Like Robinhood and SoFi, Credit Karma is less focused on becoming people's primary bank and more focused on generating reasons for consumers to share data on their spending patterns and open its app more frequently. "We're not a bank. What we want to be is the technology that powers consumers' decision to optimize their finances," says Lin.

We're not a bank. What we want to be is the technology that powers consumers' decision to optimize their finances."

Kenneth Lin

But Credit Karma, like other neobanks, still poses a threat to Wall Street—a dynamic that the pandemic has brought into sharp relief. "Branch-based banking doesn't have a lot of value now," says Ryan Falvey, managing partner at Financial Venture Studio. These days, a bank branch is "just an expensive billboard," he says. "It was effective when people were walking by. It has no value now when people aren't leaving their houses."

Checking hub [Image: courtesy of Credit Karma]

Falvey sees signs that COVID-19 has leveled the playing field between digital banks and legacy institutions, if not tipped the scales in favor of the upstarts. "The banks are at a disadvantage, frankly."

For now, Credit Karma Money Checking will only be available to the 2.5 million members who have already opened a Credit Karma Savings account. The company plans to launch the product more broadly in early 2021.

By then, Credit Karma expects to have incorporated features including early paycheck access and automatic bill pay. It will also attach an "Instant Karma" rewards program to Checking, doling out cash prizes in return for good financial behavior. The program ties into a broader tendency: As younger consumers trend away from credit cards and toward debit cards, an increasing number of companies are experimenting with points-based debit rewards designed to mimic the spending incentives that credit cards long ago mastered.

"It's a randomized way for us to give that pat on the back," says Poulomi Damany, general manager of Credit Karma tax and assets, which "keeps people motivated."

Looming over the launch is the question of Credit Karma's sale to Intuit, maker of TurboTax, for $7.1 billion. Announced in February, the deal has yet to close, as regulators examine how the combined organization would affect the market for tax-preparation software. Credit Karma introduced a free tax-prep product in 2017, following a decade in which TurboTax went largely unchallenged.
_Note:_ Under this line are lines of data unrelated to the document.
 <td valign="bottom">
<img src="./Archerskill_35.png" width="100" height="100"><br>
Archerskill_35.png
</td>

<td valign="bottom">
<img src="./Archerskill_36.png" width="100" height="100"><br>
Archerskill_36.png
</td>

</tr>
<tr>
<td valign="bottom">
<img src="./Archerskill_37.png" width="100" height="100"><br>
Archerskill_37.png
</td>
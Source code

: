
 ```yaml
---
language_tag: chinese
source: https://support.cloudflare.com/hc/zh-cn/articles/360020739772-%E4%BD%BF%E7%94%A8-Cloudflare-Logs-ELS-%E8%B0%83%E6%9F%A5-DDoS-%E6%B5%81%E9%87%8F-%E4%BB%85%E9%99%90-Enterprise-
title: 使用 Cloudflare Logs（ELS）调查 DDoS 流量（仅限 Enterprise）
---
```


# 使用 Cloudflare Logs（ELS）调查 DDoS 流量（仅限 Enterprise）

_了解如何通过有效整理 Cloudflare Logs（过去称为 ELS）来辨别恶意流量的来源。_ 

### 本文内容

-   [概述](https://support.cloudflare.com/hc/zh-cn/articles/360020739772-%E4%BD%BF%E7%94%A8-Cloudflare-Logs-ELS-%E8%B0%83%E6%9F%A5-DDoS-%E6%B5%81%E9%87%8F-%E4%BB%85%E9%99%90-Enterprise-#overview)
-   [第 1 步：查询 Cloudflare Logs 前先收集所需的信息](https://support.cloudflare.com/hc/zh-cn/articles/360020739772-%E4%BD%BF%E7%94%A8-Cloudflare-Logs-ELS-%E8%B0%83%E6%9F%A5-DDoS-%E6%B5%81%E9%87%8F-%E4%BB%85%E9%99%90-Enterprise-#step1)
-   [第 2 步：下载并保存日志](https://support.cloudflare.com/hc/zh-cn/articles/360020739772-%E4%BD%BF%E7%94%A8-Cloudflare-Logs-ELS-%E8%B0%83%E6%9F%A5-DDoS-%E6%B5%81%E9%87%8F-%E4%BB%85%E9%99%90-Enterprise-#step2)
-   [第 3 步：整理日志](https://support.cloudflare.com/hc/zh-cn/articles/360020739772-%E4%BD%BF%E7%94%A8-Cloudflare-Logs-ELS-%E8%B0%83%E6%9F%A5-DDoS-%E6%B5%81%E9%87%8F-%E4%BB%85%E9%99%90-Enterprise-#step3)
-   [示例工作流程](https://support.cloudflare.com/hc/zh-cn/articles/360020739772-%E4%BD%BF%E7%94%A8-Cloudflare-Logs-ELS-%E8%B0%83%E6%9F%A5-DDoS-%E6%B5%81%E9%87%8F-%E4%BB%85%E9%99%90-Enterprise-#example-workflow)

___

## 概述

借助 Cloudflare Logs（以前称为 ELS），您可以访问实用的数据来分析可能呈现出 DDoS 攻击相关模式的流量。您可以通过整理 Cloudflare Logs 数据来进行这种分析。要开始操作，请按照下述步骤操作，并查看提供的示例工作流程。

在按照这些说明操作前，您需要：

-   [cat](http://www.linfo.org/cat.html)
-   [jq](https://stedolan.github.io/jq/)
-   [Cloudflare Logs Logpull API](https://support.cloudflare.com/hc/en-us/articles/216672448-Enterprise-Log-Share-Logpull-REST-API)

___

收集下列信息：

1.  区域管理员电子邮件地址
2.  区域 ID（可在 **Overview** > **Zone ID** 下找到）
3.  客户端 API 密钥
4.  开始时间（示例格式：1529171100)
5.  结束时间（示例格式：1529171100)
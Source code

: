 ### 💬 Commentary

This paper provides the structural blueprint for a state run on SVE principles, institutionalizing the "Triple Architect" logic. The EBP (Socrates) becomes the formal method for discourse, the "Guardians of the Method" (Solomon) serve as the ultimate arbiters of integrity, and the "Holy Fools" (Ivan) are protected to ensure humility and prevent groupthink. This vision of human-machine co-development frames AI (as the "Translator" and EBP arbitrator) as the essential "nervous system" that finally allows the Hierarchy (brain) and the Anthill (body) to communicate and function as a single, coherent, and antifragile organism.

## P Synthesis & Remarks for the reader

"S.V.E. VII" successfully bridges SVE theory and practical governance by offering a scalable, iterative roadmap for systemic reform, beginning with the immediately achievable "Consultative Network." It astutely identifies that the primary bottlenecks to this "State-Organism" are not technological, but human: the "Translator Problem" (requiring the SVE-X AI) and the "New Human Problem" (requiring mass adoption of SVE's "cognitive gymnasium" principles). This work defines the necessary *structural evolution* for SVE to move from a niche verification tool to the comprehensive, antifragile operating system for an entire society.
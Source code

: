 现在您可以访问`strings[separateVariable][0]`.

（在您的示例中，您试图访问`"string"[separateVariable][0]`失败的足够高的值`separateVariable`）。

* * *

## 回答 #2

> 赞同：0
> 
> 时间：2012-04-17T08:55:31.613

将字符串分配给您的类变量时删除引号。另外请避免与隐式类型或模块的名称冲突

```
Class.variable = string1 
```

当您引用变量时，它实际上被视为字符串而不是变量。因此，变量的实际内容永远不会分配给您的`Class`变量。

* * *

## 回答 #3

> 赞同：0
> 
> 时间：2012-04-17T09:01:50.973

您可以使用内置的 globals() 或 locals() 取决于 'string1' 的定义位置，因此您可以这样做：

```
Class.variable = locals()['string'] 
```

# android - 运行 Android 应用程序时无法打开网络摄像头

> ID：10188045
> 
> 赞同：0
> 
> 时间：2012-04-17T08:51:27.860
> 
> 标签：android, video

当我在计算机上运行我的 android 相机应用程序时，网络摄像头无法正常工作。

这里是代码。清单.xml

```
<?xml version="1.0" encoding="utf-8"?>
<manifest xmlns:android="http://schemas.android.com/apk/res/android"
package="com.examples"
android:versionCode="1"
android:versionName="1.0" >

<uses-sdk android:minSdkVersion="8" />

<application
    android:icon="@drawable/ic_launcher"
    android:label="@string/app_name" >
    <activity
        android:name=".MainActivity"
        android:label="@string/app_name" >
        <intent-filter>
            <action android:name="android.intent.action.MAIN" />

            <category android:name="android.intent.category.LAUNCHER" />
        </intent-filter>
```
Last year, 40 million Americans filed their taxes via TurboTax. Parent company Intuit has been criticized for effectively reneging on its promise, made in a deal with the IRS nearly two decades ago, to provide a free filing option for lower-income households.

"The transaction was never about the tax product. It was about the vision," says Lin. "We've always said [closing the deal] was something that was going to happen in the second half of the year; we still believe that's the case."

Like Credit Karma Money Checking, Lin views the company's tax product as a way to gather data and further optimize the company's ads. "How do we understand you better and create more certainty in the product to get you to that better place?" he says. "That opportunity doesn't change [with the prospective acquisition]; it actually gets amplified."